Now, a team of experimentalists led by the Department of Energy’s Oak Ridge National Laboratory has demonstrated an energy-efficient desalination technology that uses a porous membrane made of strong, slim graphene—a carbon honeycomb one atom thick. The results are published in the March 23 advance online issue of Nature Nanotechnology.
“Our work is a proof of principle that demonstrates how you can desalinate saltwater using free-standing, porous graphene,” said Shannon Mark Mahurin of ORNL’s Chemical Sciences Division, who co-led the study with Ivan Vlassiouk in ORNL’s Energy and Transportation Science Division.
“It’s a huge advance,” said Vlassiouk, pointing out a wealth of water travels through the porous graphene membrane. “The flux through the current graphene membranes was at least an order of magnitude higher than [that through] state-of-the-art reverse osmosis polymeric membranes.”
Current methods for purifying water include distillation and reverse osmosis. Distillation, or heating a mixture to extract volatile components that condense, requires a significant amount of energy. Reverse osmosis, a more energy-efficient process that nonetheless requires a fair amount of energy, is the basis for the ORNL technology.
Making pores in the graphene is key. Without these holes, water cannot travel from one side of the membrane to the other. The water molecules are simply too big to fit through graphene’s fine mesh. But poke holes in the mesh that are just the right size, and water molecules can penetrate. Salt ions, in contrast, are larger than water molecules and cannot cross the membrane. The porous membrane allows osmosis, or passage of a fluid through a semipermeable membrane into a solution in which the solvent is more concentrated.
“If you have saltwater on one side of a porous membrane and freshwater on the other, an osmotic pressure tends to bring the water back to the saltwater side. But if you overcome that, and you reverse that, and you push the water from the saltwater side to the freshwater side—that’s the reverse osmosis process,” Mahurin explained.

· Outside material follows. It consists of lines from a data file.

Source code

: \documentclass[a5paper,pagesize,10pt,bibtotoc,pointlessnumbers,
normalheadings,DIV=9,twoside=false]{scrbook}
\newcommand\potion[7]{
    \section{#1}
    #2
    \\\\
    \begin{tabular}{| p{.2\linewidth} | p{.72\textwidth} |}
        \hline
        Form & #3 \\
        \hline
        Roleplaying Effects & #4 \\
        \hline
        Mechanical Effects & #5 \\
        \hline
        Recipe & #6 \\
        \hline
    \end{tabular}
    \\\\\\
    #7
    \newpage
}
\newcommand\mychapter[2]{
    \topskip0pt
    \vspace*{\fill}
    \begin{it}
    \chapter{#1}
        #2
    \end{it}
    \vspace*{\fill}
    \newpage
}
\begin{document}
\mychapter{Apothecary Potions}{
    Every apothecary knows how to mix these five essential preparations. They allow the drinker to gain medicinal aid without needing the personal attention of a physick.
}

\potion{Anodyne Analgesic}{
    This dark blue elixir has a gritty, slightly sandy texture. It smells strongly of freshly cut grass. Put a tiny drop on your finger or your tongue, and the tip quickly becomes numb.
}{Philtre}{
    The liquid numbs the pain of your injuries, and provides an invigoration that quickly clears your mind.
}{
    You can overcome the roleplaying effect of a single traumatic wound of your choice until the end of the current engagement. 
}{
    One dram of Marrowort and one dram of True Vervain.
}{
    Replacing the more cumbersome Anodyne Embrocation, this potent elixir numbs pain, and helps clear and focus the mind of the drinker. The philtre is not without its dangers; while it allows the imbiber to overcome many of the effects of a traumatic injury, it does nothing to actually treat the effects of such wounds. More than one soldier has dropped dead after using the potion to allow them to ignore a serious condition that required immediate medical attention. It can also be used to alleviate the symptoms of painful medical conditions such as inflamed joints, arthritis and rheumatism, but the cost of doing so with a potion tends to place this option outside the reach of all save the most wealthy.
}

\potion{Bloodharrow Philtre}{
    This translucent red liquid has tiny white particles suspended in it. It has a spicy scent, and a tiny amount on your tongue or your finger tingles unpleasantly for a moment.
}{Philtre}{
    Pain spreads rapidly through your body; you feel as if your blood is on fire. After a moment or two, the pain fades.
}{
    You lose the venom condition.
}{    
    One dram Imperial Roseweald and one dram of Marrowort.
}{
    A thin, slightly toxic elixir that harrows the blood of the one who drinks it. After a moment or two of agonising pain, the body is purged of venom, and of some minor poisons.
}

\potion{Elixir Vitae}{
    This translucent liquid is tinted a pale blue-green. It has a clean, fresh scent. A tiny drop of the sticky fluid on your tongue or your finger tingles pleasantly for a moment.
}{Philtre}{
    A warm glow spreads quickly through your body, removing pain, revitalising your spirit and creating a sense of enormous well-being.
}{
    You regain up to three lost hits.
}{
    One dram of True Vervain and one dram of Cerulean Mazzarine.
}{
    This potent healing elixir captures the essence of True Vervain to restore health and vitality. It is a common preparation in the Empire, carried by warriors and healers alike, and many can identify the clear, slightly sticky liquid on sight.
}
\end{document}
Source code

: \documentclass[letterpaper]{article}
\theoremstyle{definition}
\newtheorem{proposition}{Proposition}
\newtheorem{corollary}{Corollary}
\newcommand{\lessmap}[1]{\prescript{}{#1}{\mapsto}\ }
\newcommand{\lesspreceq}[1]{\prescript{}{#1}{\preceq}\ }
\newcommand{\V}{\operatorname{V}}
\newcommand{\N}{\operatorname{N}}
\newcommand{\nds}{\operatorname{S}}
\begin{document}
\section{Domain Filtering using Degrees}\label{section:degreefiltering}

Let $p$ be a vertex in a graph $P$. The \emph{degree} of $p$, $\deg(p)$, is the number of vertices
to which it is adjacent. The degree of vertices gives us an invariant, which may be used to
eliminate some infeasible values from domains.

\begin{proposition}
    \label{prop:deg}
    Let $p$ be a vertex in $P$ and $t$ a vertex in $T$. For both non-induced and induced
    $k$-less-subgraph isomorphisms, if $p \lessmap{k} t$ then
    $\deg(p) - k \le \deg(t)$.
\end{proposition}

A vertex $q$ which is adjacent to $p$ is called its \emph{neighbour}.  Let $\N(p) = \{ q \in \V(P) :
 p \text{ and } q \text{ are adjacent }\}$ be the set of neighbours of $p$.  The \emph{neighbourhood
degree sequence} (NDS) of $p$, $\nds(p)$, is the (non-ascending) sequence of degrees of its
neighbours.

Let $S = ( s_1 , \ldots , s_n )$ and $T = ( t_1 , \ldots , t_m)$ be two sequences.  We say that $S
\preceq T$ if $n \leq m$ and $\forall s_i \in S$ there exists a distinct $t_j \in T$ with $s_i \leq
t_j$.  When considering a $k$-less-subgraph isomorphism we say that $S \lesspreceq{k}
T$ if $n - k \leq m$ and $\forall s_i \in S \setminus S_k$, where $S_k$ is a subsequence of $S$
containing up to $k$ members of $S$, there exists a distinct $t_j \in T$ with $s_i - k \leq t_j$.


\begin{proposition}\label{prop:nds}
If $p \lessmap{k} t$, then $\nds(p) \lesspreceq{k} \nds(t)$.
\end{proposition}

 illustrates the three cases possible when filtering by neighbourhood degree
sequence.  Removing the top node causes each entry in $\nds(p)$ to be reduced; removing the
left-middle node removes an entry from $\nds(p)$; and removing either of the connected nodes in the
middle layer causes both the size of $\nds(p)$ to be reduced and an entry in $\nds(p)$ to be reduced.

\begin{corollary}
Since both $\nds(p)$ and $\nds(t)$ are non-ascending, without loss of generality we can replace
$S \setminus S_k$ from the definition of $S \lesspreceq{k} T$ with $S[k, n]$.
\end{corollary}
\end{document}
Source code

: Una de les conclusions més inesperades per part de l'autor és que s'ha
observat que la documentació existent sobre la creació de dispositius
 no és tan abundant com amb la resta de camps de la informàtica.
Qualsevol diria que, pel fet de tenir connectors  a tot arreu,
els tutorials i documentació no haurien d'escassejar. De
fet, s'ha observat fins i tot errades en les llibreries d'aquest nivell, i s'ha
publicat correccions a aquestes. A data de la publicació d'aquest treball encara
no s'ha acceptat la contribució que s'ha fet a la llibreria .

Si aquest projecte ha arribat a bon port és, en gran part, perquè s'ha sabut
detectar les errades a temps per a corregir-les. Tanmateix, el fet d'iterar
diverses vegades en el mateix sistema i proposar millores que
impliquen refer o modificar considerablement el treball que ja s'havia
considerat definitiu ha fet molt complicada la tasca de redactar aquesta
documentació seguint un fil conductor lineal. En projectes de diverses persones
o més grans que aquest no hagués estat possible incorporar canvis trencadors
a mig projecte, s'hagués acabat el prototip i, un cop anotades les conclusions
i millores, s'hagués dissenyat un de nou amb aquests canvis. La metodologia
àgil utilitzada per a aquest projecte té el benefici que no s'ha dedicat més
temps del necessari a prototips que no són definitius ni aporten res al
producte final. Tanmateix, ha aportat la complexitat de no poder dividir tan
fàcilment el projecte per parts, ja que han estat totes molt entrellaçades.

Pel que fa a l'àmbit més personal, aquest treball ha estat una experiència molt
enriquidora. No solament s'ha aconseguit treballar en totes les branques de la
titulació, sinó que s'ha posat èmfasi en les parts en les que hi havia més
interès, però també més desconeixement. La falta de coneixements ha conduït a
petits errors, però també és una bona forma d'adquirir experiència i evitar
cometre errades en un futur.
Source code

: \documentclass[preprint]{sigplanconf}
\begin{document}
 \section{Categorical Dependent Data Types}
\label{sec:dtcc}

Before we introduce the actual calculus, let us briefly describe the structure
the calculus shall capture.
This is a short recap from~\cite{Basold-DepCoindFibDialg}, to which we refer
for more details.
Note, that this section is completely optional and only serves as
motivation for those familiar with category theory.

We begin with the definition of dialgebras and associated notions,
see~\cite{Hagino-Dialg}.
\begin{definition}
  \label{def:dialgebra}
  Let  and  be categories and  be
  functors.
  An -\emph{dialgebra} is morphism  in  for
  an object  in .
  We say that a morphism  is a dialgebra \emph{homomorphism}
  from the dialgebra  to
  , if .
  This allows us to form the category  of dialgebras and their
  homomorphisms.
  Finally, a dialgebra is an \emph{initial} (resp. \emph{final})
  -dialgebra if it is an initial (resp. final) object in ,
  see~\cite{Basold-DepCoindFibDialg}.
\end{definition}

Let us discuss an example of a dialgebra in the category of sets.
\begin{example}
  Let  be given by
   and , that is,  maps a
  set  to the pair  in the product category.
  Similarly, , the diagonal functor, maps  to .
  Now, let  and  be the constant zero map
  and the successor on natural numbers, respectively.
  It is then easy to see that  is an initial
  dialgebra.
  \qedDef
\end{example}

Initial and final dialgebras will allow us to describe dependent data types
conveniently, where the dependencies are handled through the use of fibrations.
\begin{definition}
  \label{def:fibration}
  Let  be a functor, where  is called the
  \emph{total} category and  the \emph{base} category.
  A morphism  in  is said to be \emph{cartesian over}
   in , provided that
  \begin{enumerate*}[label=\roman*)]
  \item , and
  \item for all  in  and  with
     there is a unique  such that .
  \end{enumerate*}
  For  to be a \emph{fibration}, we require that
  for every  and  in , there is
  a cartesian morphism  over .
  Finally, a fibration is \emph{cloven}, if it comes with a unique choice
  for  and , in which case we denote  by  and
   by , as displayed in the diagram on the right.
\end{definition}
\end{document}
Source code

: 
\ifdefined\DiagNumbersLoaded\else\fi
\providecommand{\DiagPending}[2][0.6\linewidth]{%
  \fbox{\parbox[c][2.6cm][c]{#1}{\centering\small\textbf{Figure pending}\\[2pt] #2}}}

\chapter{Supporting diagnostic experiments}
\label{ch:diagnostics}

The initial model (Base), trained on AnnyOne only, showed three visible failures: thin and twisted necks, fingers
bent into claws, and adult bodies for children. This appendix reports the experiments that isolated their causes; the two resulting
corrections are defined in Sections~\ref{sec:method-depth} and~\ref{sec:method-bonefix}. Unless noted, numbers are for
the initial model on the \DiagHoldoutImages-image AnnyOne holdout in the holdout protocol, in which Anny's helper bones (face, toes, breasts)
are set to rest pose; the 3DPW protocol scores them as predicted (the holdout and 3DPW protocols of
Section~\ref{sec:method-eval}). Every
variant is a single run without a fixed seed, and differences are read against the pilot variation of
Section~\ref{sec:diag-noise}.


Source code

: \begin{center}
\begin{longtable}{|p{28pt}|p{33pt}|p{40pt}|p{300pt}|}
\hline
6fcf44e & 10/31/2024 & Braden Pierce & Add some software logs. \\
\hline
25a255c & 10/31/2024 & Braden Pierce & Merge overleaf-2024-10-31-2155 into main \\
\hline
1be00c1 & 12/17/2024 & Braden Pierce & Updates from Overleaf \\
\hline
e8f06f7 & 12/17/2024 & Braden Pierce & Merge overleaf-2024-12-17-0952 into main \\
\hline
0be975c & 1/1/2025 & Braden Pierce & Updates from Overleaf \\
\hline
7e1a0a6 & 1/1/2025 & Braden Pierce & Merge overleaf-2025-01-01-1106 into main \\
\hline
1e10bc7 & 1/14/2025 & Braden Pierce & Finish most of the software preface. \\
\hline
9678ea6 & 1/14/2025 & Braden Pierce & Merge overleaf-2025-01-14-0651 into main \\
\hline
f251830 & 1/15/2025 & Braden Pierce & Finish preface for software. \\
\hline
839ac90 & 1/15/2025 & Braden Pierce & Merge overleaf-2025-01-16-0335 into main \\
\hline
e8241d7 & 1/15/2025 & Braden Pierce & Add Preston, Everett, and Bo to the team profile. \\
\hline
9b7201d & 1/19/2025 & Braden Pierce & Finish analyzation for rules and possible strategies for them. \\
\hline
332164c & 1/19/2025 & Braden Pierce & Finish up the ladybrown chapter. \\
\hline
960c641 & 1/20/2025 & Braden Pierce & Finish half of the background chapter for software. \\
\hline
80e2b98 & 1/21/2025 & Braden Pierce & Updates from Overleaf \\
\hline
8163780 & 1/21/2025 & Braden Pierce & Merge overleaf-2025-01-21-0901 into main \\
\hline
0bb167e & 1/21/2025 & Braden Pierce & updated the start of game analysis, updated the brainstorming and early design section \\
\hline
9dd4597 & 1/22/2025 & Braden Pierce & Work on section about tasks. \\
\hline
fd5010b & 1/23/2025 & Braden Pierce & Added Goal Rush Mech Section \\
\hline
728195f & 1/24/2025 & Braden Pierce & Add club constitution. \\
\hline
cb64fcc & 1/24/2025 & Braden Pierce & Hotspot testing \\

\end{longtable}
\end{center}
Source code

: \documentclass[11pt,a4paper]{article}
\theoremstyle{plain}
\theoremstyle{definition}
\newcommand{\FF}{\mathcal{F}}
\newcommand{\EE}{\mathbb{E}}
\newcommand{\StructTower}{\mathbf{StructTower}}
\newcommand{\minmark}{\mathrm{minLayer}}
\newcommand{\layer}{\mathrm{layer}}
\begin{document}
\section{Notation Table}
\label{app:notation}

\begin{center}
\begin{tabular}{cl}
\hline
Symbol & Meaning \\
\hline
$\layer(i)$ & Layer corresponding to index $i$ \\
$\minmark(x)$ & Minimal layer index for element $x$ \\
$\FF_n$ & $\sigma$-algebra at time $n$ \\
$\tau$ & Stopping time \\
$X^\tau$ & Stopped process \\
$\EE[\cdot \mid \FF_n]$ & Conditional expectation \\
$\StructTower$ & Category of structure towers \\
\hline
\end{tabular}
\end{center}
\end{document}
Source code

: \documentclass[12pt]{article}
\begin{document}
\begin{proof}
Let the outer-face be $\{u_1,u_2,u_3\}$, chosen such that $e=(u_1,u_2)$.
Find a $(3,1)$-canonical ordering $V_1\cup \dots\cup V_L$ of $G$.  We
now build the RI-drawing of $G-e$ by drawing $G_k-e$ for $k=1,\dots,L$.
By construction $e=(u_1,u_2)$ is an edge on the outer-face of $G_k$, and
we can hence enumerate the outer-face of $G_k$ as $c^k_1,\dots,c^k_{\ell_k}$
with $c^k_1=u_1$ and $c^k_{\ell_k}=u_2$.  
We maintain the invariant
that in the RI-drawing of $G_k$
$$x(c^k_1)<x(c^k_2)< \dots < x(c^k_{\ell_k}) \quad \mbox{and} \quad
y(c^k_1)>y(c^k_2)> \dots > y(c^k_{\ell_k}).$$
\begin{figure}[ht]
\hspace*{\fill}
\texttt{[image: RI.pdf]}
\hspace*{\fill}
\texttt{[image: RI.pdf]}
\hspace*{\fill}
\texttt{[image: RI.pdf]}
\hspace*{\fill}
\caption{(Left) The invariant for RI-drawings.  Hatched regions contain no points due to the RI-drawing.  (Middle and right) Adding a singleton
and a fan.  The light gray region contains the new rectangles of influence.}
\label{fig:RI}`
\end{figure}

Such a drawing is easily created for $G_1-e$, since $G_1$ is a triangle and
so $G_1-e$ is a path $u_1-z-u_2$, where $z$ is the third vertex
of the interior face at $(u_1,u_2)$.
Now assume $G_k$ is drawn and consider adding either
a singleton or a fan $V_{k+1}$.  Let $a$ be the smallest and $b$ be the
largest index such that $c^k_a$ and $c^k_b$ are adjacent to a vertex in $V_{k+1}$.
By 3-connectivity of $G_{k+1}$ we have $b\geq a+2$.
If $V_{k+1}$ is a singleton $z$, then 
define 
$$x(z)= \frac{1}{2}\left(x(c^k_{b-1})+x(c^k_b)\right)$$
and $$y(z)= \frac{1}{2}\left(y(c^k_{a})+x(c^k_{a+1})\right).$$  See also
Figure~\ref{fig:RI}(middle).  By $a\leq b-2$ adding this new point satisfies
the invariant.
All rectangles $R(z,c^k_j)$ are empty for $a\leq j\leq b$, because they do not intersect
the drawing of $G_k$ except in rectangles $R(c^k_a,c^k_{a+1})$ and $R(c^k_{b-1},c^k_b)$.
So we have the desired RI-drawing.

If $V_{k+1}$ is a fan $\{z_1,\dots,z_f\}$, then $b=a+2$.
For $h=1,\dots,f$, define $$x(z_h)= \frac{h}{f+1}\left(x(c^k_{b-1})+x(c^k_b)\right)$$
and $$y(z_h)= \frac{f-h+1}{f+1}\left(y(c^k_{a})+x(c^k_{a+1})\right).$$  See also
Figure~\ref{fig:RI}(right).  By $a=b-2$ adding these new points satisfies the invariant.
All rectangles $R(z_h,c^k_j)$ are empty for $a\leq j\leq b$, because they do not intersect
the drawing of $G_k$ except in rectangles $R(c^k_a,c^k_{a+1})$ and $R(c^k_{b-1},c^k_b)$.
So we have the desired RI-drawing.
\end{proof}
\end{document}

Today reverse-osmosis filters are typically polymers. A filter is thin and resides on a support. It takes significant pressure to push water from the saltwater side to the freshwater side. “If you can make the membrane more porous and thinner, you can increase the flux through the membrane and reduce the pressure requirements, within limits,” Mahurin said. “That all serves to reduce the amount of energy that it takes to drive the process.”
Graphene to the rescue
Graphene is only one-atom thick, yet flexible and strong. Its mechanical and chemical stabilities make it promising in membranes for separations. A porous graphene membrane could be more permeable than a polymer membrane, so separated water would drive faster through the membrane under the same conditions, the scientists reasoned. “If we can use this single layer of graphene, we could then increase the flux and reduce the membrane area to accomplish that same purification process,” Mahurin said.